_Task goal_. Please reproduce the entries in full. Keep every character the same.

[Opening Data shown section]

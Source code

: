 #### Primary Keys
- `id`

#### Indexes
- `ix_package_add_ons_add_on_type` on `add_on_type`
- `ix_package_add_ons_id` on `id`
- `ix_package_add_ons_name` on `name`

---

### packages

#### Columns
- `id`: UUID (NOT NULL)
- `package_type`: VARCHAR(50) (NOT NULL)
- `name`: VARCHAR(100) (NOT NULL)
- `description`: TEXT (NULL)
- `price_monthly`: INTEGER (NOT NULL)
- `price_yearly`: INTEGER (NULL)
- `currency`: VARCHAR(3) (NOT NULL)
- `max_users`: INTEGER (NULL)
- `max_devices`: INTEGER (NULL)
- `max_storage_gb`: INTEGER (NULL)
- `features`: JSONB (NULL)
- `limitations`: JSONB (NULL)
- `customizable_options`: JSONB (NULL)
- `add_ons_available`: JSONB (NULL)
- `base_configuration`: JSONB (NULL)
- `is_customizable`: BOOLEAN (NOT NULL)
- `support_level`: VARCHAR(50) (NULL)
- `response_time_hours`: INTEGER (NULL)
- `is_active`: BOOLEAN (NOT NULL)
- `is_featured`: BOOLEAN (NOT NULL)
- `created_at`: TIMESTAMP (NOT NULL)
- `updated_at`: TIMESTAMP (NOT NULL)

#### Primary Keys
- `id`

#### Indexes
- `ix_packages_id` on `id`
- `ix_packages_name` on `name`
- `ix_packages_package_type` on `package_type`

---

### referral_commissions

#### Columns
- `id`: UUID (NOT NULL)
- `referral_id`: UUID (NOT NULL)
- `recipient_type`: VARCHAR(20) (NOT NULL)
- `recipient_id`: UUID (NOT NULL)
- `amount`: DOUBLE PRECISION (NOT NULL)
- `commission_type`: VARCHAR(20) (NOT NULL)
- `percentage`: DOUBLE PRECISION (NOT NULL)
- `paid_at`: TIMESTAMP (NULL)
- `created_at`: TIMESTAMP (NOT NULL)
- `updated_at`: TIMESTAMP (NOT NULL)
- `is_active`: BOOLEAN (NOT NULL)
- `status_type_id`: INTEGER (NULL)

[Closing Data shown section]

_Expected answer_.
Source code

: #### Primary Keys
- `id`

#### Indexes
- `ix_package_add_ons_add_on_type` on `add_on_type`
- `ix_package_add_ons_id` on `id`
- `ix_package_add_ons_name` on `name`

---

### packages

#### Columns
- `id`: UUID (NOT NULL)
- `package_type`: VARCHAR(50) (NOT NULL)
- `name`: VARCHAR(100) (NOT NULL)
- `description`: TEXT (NULL)
- `price_monthly`: INTEGER (NOT NULL)
- `price_yearly`: INTEGER (NULL)
- `currency`: VARCHAR(3) (NOT NULL)
- `max_users`: INTEGER (NULL)
- `max_devices`: INTEGER (NULL)
- `max_storage_gb`: INTEGER (NULL)
- `features`: JSONB (NULL)
- `limitations`: JSONB (NULL)
- `customizable_options`: JSONB (NULL)
- `add_ons_available`: JSONB (NULL)
- `base_configuration`: JSONB (NULL)
- `is_customizable`: BOOLEAN (NOT NULL)
- `support_level`: VARCHAR(50) (NULL)
- `response_time_hours`: INTEGER (NULL)
- `is_active`: BOOLEAN (NOT NULL)
- `is_featured`: BOOLEAN (NOT NULL)
- `created_at`: TIMESTAMP (NOT NULL)
- `updated_at`: TIMESTAMP (NOT NULL)

#### Primary Keys
- `id`

#### Indexes
- `ix_packages_id` on `id`
- `ix_packages_name` on `name`
- `ix_packages_package_type` on `package_type`

---

### referral_commissions

#### Columns
- `id`: UUID (NOT NULL)
- `referral_id`: UUID (NOT NULL)
- `recipient_type`: VARCHAR(20) (NOT NULL)
- `recipient_id`: UUID (NOT NULL)
- `amount`: DOUBLE PRECISION (NOT NULL)
- `commission_type`: VARCHAR(20) (NOT NULL)
- `percentage`: DOUBLE PRECISION (NOT NULL)
- `paid_at`: TIMESTAMP (NULL)
- `created_at`: TIMESTAMP (NOT NULL)
- `updated_at`: TIMESTAMP (NOT NULL)
- `is_active`: BOOLEAN (NOT NULL)
- `status_type_id`: INTEGER (NULL)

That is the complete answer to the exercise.